(Saved entries)
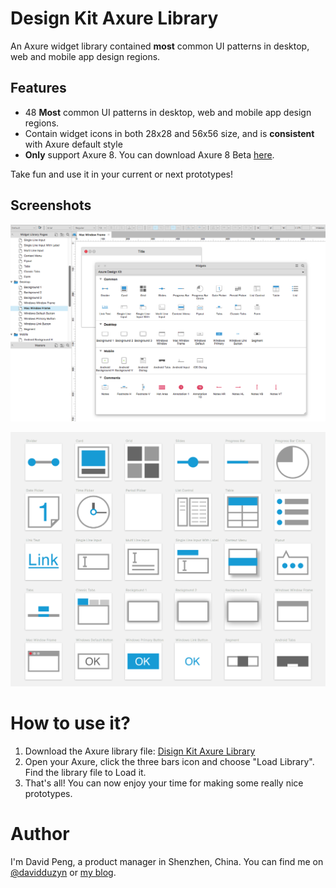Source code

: # Design Kit Axure Library

An Axure widget library contained **most** common UI patterns in desktop, web and mobile app design regions.

## Features

-   48 **Most** common UI patterns in desktop, web and mobile app design regions.
-   Contain widget icons in both 28x28 and 56x56 size, and is **consistent** with Axure default style
-   **Only** support Axure 8. You can download Axure 8 Beta [here](http://www.axure.com/beta).

Take fun and use it in your current or next prototypes!

## Screenshots

![All widgets](./widgets.png)

![Some icons painted in Sktech](./icons.png)

# How to use it?

1. Download the Axure library file: [Disign Kit Axure Library](./Design%20Kit.rplib?raw=true)
2. Open your Axure, click the three bars icon and choose "Load Library". Find the library file to Load it.
3. That's all! You can now enjoy your time for making some really nice prototypes.

# Author

I'm David Peng, a product manager in Shenzhen, China. You can find me on [@davidduzyn](http://twitter.com/davidduzyn) or [my blog](http://www.pengdaiwu.com).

● EXERCISE: Filter the entries and copy out every line with the word "mobile".

● WRITTEN SOLUTION:
An Axure widget library contained **most** common UI patterns in desktop, web and mobile app design regions.
-   48 **Most** common UI patterns in desktop, web and mobile app design regions.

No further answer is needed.